Don Henley says he got his solo rollout wrong in 1982. He released “Johnny Can’t Read” first, hoping a New Wave-leaning pop tune would open the door, but later decided it did not work and that “Dirty Laundry” should have been the first single.
That admission is drawing fresh attention because it recasts one of Henley’s earliest solo choices as a missed launch point rather than a bold opening move. He even said he recorded “Johnny Can’t Read” in French and Spanish, an attempt to build in an international audience that, by his own account, went nowhere.
Henley’s recollection matters because it shows how quickly his post-Eagles identity was still being shaped by the old band’s shadow. Glenn Frey had already put out his first solo album, “No Fun Aloud,” before Henley’s rollout, and Henley followed with “I Can’t Stand Still,” which he later said felt a little clunky in places. At the same time, the breakup of the Eagles still sat heavily on him; he has said it felt like losing his best friends, and he did not want the group to split up, even as the band had reached the point where members were settling differences by fighting onstage and needed a break from one another.
The song itself was not the problem Henley hoped it would solve. He described “Johnny Can’t Read” as a jaunty number about an illiterate character with a decent groove, but he said the New Wave strategy behind it did not land.
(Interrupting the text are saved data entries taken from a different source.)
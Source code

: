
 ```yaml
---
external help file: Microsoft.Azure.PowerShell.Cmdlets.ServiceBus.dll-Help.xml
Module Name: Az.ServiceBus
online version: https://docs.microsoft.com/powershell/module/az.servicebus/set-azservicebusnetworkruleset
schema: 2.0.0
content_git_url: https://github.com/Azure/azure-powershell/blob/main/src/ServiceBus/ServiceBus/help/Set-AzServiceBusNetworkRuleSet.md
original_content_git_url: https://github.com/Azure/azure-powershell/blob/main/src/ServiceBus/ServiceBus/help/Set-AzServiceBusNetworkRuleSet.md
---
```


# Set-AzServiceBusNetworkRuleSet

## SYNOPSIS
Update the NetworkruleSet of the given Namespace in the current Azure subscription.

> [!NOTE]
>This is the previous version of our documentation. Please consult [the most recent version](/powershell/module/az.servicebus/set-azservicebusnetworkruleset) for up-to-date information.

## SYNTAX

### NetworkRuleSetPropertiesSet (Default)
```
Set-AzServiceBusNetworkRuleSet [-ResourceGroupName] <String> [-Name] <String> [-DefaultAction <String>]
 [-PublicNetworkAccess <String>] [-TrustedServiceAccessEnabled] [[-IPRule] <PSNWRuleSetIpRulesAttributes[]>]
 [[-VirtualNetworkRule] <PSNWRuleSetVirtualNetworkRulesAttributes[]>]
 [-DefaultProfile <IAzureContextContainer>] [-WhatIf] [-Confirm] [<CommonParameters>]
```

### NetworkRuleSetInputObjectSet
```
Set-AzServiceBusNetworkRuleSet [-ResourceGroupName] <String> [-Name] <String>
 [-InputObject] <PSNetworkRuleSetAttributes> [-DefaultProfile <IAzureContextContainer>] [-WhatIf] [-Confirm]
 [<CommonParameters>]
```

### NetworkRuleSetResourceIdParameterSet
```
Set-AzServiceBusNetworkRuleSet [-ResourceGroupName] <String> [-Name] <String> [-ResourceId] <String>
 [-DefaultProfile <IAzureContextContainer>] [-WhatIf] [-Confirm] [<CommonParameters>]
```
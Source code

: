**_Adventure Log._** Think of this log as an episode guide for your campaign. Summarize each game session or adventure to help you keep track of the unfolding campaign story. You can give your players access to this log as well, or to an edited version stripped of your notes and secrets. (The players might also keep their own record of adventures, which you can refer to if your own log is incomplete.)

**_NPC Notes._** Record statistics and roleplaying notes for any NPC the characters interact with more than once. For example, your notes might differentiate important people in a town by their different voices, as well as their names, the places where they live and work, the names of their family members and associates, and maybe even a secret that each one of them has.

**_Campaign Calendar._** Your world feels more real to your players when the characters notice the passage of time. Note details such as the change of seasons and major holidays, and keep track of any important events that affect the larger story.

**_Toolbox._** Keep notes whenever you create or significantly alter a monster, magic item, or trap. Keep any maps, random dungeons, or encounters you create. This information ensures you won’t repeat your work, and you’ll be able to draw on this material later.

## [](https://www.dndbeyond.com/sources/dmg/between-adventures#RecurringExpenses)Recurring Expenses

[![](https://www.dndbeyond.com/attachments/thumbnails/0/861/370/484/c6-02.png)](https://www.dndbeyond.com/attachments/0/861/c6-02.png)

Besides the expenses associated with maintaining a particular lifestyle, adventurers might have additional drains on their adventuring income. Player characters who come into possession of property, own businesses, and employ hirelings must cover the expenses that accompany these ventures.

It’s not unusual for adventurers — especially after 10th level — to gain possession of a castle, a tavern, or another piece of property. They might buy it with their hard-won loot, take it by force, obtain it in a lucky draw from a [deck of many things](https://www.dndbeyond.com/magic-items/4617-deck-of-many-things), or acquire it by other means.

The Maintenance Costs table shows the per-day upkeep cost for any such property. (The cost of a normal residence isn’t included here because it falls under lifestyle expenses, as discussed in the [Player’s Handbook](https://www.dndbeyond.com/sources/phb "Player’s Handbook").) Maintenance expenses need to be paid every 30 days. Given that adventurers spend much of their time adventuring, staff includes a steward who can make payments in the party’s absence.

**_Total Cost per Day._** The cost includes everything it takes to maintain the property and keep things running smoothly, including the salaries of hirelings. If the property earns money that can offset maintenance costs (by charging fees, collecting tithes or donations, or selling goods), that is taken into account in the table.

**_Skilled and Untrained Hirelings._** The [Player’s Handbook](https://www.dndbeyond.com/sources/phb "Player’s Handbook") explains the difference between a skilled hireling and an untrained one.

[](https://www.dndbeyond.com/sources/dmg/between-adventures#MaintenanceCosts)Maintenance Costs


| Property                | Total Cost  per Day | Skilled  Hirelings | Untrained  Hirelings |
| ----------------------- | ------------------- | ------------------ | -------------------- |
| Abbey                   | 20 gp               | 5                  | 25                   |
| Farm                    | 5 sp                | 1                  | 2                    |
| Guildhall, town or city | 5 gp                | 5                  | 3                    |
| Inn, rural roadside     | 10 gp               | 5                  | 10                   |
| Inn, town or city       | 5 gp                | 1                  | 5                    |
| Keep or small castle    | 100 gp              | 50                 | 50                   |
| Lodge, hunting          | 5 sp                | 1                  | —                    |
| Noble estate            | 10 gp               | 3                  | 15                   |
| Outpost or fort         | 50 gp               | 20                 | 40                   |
His own blunt verdict was that it “didn’t work,” and that the international versions did not help.
“Dirty Laundry” ended up telling a different story. A program director or DJ heard it and told Irving Azoff that the “kick ’em when they’re up, kick ’em when they’re down” line was hit material. Henley later said that song became his proper introduction to the world, and the biting guitars pointed toward the solo path he would keep following, and eventually back toward the Eagles.
What is clear now is that Henley’s first solo impression came from the wrong song. “Johnny Can’t Read” opened the door, but “Dirty Laundry” was the record that showed where his solo career really belonged.